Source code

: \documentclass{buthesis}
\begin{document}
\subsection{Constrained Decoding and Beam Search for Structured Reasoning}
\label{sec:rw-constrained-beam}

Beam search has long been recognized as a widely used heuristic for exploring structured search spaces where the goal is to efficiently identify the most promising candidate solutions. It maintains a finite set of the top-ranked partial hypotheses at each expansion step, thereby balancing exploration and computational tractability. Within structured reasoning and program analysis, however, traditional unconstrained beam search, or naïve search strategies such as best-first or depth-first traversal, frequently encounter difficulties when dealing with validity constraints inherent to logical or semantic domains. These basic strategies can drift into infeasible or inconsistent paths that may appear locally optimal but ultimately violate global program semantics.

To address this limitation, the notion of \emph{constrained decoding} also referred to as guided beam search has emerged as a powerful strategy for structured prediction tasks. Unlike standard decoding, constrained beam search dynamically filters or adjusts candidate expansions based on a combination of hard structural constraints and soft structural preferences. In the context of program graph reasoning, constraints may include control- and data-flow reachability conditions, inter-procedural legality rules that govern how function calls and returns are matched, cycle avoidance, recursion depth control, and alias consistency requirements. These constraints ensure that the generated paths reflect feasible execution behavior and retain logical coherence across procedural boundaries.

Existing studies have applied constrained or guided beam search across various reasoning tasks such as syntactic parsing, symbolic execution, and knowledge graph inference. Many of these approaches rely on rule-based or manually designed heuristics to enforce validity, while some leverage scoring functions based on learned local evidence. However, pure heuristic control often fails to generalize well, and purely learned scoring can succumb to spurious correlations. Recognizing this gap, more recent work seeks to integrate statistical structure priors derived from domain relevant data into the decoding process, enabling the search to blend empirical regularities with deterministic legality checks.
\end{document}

Exercise brief. Each entry must be retyped exactly as it was written above.

Task output.
Source code

: \documentclass{buthesis}
\begin{document}
\subsection{Constrained Decoding and Beam Search for Structured Reasoning}
\label{sec:rw-constrained-beam}

Beam search has long been recognized as a widely used heuristic for exploring structured search spaces where the goal is to efficiently identify the most promising candidate solutions. It maintains a finite set of the top-ranked partial hypotheses at each expansion step, thereby balancing exploration and computational tractability. Within structured reasoning and program analysis, however, traditional unconstrained beam search, or naïve search strategies such as best-first or depth-first traversal, frequently encounter difficulties when dealing with validity constraints inherent to logical or semantic domains. These basic strategies can drift into infeasible or inconsistent paths that may appear locally optimal but ultimately violate global program semantics.

To address this limitation, the notion of \emph{constrained decoding} also referred to as guided beam search has emerged as a powerful strategy for structured prediction tasks. Unlike standard decoding, constrained beam search dynamically filters or adjusts candidate expansions based on a combination of hard structural constraints and soft structural preferences. In the context of program graph reasoning, constraints may include control- and data-flow reachability conditions, inter-procedural legality rules that govern how function calls and returns are matched, cycle avoidance, recursion depth control, and alias consistency requirements. These constraints ensure that the generated paths reflect feasible execution behavior and retain logical coherence across procedural boundaries.

Existing studies have applied constrained or guided beam search across various reasoning tasks such as syntactic parsing, symbolic execution, and knowledge graph inference. Many of these approaches rely on rule-based or manually designed heuristics to enforce validity, while some leverage scoring functions based on learned local evidence. However, pure heuristic control often fails to generalize well, and purely learned scoring can succumb to spurious correlations. Recognizing this gap, more recent work seeks to integrate statistical structure priors derived from domain relevant data into the decoding process, enabling the search to blend empirical regularities with deterministic legality checks.
\end{document}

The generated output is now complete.